# So much to do, so little time

Trying to squeeze sense out of chemical data

## Another Oracle Structure Search Cartridge

without comments

I came across an ASAP paper today describing substructure searching in Oracle databases. The paper comes from the folks at J & J and is part of their series of papers on the ABCD platform. Performing substructure searches in databases is certainly not a new topic and various products are out there that support this in Oracle (as well as other RDBMSs). The paper describes how the ABCD system does this using a combination of structure-derived hash keys and an inverted bitset based index and discuss their implementation as an Oracle cartridge. They provide an interesting discussion of how their implementation supports Cost Based Optimization of SQL queries involving substructure search. The authors run a number of benchmarks. In terms of comparative benchamrks they compare the performance (i.e., screening efficiency) of their hashed keys versus MACCS keys, CACTVS keys and OpenBabel FP2 fingerprints. Their results indicate that the screening step is a key bottleneck in the query process and that their hash key is generally more selective than the others.

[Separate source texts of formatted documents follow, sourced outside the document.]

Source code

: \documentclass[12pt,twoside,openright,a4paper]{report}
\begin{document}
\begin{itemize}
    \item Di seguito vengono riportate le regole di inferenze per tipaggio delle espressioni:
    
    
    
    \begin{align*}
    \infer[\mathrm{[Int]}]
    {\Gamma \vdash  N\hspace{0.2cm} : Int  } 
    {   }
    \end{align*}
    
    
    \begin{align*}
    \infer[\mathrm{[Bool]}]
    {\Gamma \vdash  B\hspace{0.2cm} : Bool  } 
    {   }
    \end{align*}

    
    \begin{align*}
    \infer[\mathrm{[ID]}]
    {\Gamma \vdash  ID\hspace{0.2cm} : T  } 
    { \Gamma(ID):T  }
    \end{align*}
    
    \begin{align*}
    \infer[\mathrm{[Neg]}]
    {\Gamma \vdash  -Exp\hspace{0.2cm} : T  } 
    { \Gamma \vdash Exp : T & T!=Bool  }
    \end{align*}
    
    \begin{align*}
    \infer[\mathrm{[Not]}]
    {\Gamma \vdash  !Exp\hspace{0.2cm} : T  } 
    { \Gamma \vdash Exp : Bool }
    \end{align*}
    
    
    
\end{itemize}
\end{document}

Unfortunately, what would have been interesting but was not provided was a comparison of the performance at the Oracle query level with other products such as JChem Cartridge and OrChem. Furthermore, the test case is just under a million molecules from Golovin & Henrick – the entire dataset (not just the keys) could probably reside in-memory on todays servers. How does the system perform when say faced with PubChem (34 million molecules)? The paper mentions a command line implementation of their search procedure, but as far as I can tell, the Oracle cartridge is not available.

The ABCD system has many useful and interesting features. But as with the other publications on this system, this paper is one more in the line of “Papers About Systems You Can’t Use or Buy“. Unfortunate.

Written by Rajarshi Guha

November 10th, 2011 at 11:00 pm

Posted in Literature,cheminformatics

Tagged with , , ,

## Caching SMARTS Queries

with 3 comments

Andrew Dalke recently published a detailed write up on his implementation of the Pubchem fingerprints and provided a pretty thorough comparison with the CDK implementation. He pointed out a number of bugs in the CDK version; but he also noted that performance could be improved by caching parsed SMARTS queries – which are used extensively in this fingerprinter. So I wanted to see whether caching really helps.

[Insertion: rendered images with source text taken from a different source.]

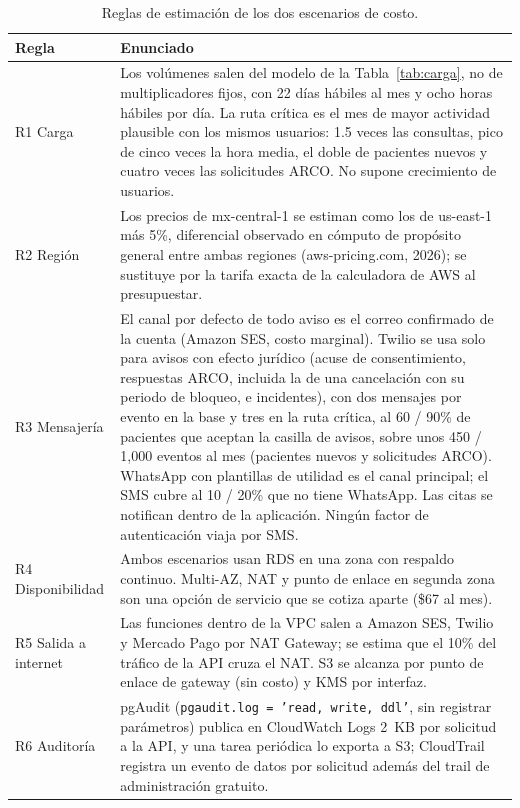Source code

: \documentclass[12pt, a4paper]{article}
\begin{document}
\begin{table}[!htbp]
  \centering
  \caption{Reglas de estimación de los dos escenarios de costo.}
  \label{tab:costos-reglas}
  \footnotesize
  \begin{tabularx}{\textwidth}{l X}
    \toprule
    \textbf{Regla} & \textbf{Enunciado} \\
    \midrule
    R1 Carga & Los volúmenes salen del modelo de la Tabla~\ref{tab:carga}, no de multiplicadores fijos, con 22 días hábiles al mes y ocho horas hábiles por día. La ruta crítica es el mes de mayor actividad plausible con los mismos usuarios: 1.5 veces las consultas, pico de cinco veces la hora media, el doble de pacientes nuevos y cuatro veces las solicitudes ARCO. No supone crecimiento de usuarios. \\
    R2 Región & Los precios de mx-central-1 se estiman como los de us-east-1 más 5\%, diferencial observado en cómputo de propósito general entre ambas regiones (aws-pricing.com, 2026); se sustituye por la tarifa exacta de la calculadora de AWS al presupuestar. \\
    R3 Mensajería & El canal por defecto de todo aviso es el correo confirmado de la cuenta (Amazon SES, costo marginal). Twilio se usa solo para avisos con efecto jurídico (acuse de consentimiento, respuestas ARCO, incluida la de una cancelación con su periodo de bloqueo, e incidentes), con dos mensajes por evento en la base y tres en la ruta crítica, al 60 / 90\% de pacientes que aceptan la casilla de avisos, sobre unos 450 / 1,000 eventos al mes (pacientes nuevos y solicitudes ARCO). WhatsApp con plantillas de utilidad es el canal principal; el SMS cubre al 10 / 20\% que no tiene WhatsApp. Las citas se notifican dentro de la aplicación. Ningún factor de autenticación viaja por SMS. \\
    R4 Disponibilidad & Ambos escenarios usan RDS en una zona con respaldo continuo. Multi-AZ, NAT y punto de enlace en segunda zona son una opción de servicio que se cotiza aparte (\$67 al mes). \\
    R5 Salida a internet & Las funciones dentro de la VPC salen a Amazon SES, Twilio y Mercado Pago por NAT Gateway; se estima que el 10\% del tráfico de la API cruza el NAT. S3 se alcanza por punto de enlace de gateway (sin costo) y KMS por interfaz. \\
    R6 Auditoría & pgAudit (\texttt{pgaudit.log = 'read, write, ddl'}, sin registrar parámetros) publica en CloudWatch Logs 2~KB por solicitud a la API, y una tarea periódica lo exporta a S3; CloudTrail registra un evento de datos por solicitud además del trail de administración gratuito. \\

\end{tabularx}
\end{table}
\end{document}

The CDK SMARTS parser is a JJTree based implementation and my anecdotal evidence suggested that SMARTS parsing was not a real bottleneck. But of course, nothing beats measurements. So I modified the SMARTSQueryTool class to cache parsed SMARTS queries using a simple LRU cache (patch):

 123456 final int MAX_ENTRIES = 20; Map cache = new LinkedHashMap(MAX_ENTRIES + 1, .75F, true) {     public boolean removeEldestEntry(Map.Entry eldest) {         return size() > MAX_ENTRIES;     } };

The map is keyed on the SMARTS string. Then, when we attempt to parse a new SMARTS query, we check if it’s in the cache and if not, parse it and place it in the cache.

Now, the thing about this caching mechanism is that after 20 SMARTS queries have been cached, the least recently used one is replaced with a new one. As a result, if we perform matching with 40 unique SMARTS (in sequence) only the last 20 get cached, for a given molecule. But when we go to do it on a new molecule, the first 20 are not in the cache and hence we shouldn’t really benefit from the caching scheme. In general, if the fingerprinter (or any caller of the parser) will perform N unique SMARTS queries for a single molecule, the cache size must be at least N, for the cache to be used for subsequent molecules.

I implemented a quick test harness, reading in 100 SMILES and then generating Pubchem fingerprints for each molecule. The fingerprint generation was repeated 5 times and the time reported for each round. The box plot shows the distribution of the timings. Now, the CDK implementation has 621 SMARTS patterns – as you can see, we only get a benefit from the caching when the cache size is 700. In fact, cache sizes below that lead to a performance hit  – I assume due to time required to query the map.

While the performance improvement is not dramatic it is close to 10% compared to no-caching at all. In actuality, the major bottleneck in the SMARTS parser is the actual graph isomorphism step (which we hope to drastically improve by using the SMSD code). Maybe then, SMARTS parsing will take a bigger fraction of the time. Also keep in mind that due to the heavyweight nature of CDK molecule objects, very large caches could be a strain on memory. But to check that out, I should use a profiler.

Written by Rajarshi Guha

January 23rd, 2011 at 12:56 am

## Visualizing PAINS SMARTS

without comments

A few days ago I had made available a SMARTS version of the PAINS substructural filters, that were converted using CACTVS from the original SLN patterns. I had mentioned that the SMARTSViewer application was a handy way to visualize the complex SMARTS patterns. Matthias Rarey let me know that his student had converted all the SMARTS to SMARTSViewer depictions and made them available as a PDF. Given the complexity of many of the PAINS patterns, these depictions are a very nice way to get a quick idea of what is supposed to match.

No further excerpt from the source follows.